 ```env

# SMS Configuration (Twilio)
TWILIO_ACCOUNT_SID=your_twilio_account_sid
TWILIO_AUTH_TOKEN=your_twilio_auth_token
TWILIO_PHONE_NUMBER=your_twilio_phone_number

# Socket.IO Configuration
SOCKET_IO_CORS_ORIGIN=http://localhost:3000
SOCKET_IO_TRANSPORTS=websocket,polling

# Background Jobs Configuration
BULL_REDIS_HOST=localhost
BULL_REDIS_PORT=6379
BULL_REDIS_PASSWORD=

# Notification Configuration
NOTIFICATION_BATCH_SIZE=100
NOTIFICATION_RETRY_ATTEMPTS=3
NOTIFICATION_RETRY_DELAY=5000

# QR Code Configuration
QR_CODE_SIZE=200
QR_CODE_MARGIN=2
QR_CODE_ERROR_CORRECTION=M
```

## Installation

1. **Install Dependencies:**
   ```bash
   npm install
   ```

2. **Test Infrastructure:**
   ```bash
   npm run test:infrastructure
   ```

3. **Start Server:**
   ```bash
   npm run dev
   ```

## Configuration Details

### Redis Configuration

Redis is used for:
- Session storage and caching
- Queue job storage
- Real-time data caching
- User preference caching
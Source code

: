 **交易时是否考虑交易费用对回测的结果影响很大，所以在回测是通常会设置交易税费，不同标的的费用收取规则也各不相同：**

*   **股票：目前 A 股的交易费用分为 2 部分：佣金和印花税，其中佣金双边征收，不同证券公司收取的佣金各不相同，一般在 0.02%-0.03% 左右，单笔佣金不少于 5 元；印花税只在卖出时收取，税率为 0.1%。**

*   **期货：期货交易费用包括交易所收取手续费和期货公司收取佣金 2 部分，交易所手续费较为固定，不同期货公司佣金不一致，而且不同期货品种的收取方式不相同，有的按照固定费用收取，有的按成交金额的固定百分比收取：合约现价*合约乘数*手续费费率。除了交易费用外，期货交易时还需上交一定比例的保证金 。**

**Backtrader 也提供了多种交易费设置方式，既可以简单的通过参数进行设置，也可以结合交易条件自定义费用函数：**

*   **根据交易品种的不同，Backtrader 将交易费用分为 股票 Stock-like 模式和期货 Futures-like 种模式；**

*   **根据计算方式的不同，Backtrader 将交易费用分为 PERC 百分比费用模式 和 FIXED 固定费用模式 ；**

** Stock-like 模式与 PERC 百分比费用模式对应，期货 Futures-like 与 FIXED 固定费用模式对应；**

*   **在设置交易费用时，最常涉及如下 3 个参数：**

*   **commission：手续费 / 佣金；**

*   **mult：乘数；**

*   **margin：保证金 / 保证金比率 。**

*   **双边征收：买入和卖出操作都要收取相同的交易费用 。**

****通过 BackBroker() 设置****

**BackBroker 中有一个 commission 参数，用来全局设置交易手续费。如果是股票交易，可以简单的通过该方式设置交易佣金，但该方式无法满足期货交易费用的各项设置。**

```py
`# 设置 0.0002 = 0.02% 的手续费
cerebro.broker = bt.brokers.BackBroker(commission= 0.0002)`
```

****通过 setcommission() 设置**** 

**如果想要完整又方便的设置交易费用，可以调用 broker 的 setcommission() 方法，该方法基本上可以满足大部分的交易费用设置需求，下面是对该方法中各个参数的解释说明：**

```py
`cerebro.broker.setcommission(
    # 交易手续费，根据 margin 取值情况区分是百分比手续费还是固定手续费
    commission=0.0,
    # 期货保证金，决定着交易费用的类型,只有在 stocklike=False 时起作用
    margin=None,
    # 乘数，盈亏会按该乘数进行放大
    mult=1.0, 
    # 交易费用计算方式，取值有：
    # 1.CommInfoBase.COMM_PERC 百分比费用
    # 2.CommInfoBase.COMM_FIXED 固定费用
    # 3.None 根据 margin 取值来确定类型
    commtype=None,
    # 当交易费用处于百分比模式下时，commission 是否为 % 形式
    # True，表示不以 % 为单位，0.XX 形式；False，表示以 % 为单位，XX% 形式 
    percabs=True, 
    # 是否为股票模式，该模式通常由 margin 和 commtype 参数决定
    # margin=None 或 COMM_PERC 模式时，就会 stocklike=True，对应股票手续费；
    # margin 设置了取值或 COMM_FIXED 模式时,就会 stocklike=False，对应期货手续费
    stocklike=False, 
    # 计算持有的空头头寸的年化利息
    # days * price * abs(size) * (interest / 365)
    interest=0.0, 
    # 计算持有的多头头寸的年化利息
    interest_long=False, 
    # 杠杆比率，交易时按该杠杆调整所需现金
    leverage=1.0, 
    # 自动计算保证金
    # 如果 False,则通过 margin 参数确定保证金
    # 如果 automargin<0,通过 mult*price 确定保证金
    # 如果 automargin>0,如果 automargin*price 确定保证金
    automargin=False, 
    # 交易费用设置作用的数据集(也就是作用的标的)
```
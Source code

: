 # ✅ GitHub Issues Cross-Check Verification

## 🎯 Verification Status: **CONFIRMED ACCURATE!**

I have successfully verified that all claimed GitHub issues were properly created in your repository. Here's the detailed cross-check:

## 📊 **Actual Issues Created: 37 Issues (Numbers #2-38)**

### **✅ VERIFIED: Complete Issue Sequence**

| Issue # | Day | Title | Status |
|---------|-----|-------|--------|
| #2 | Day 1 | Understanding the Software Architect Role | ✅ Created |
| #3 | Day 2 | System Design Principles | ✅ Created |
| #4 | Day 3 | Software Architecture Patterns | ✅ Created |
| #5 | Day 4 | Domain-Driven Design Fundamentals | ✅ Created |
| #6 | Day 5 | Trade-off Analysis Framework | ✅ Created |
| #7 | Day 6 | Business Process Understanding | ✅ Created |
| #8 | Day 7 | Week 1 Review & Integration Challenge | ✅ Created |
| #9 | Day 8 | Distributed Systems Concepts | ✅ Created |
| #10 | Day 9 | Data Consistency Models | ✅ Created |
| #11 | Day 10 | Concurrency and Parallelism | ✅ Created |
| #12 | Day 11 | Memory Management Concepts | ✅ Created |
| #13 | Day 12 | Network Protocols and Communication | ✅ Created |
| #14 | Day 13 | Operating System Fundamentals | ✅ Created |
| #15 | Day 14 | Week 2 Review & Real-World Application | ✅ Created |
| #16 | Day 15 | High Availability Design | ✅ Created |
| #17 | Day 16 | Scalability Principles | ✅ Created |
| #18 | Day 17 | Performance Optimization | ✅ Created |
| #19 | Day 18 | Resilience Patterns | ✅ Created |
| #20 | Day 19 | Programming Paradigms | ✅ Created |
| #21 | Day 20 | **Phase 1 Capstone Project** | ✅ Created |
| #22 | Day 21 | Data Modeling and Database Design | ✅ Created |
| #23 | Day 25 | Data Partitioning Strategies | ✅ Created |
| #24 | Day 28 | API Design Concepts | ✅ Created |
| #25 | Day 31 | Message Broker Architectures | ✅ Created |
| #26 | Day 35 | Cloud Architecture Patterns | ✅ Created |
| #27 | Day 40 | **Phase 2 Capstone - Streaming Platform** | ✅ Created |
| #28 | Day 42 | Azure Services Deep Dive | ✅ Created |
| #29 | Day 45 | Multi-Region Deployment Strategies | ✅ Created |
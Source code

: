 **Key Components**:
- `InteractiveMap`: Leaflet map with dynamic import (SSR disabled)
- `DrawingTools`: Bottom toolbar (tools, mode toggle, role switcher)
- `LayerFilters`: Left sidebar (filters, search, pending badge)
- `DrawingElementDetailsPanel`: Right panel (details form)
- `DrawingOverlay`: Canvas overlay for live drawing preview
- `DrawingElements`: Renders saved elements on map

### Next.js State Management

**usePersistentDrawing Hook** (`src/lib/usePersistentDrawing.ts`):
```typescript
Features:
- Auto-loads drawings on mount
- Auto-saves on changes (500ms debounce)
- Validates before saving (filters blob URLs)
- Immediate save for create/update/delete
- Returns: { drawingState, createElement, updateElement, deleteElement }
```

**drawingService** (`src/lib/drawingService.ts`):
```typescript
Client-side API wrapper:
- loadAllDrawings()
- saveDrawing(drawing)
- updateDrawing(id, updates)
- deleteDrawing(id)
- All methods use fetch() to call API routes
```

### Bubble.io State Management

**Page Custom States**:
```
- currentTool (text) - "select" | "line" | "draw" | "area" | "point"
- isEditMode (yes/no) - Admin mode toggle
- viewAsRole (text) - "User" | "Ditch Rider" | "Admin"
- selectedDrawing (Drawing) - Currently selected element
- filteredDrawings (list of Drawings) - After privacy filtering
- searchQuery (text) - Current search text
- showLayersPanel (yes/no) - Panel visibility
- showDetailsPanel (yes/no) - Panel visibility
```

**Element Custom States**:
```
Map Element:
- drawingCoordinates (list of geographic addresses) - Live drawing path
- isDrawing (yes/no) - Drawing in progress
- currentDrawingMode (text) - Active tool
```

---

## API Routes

****************

* **TASK PROMPT**:
If a line of the listing contains "text", count it; state the final number and nothing more.

* **PROBLEM SOLUTION**:
4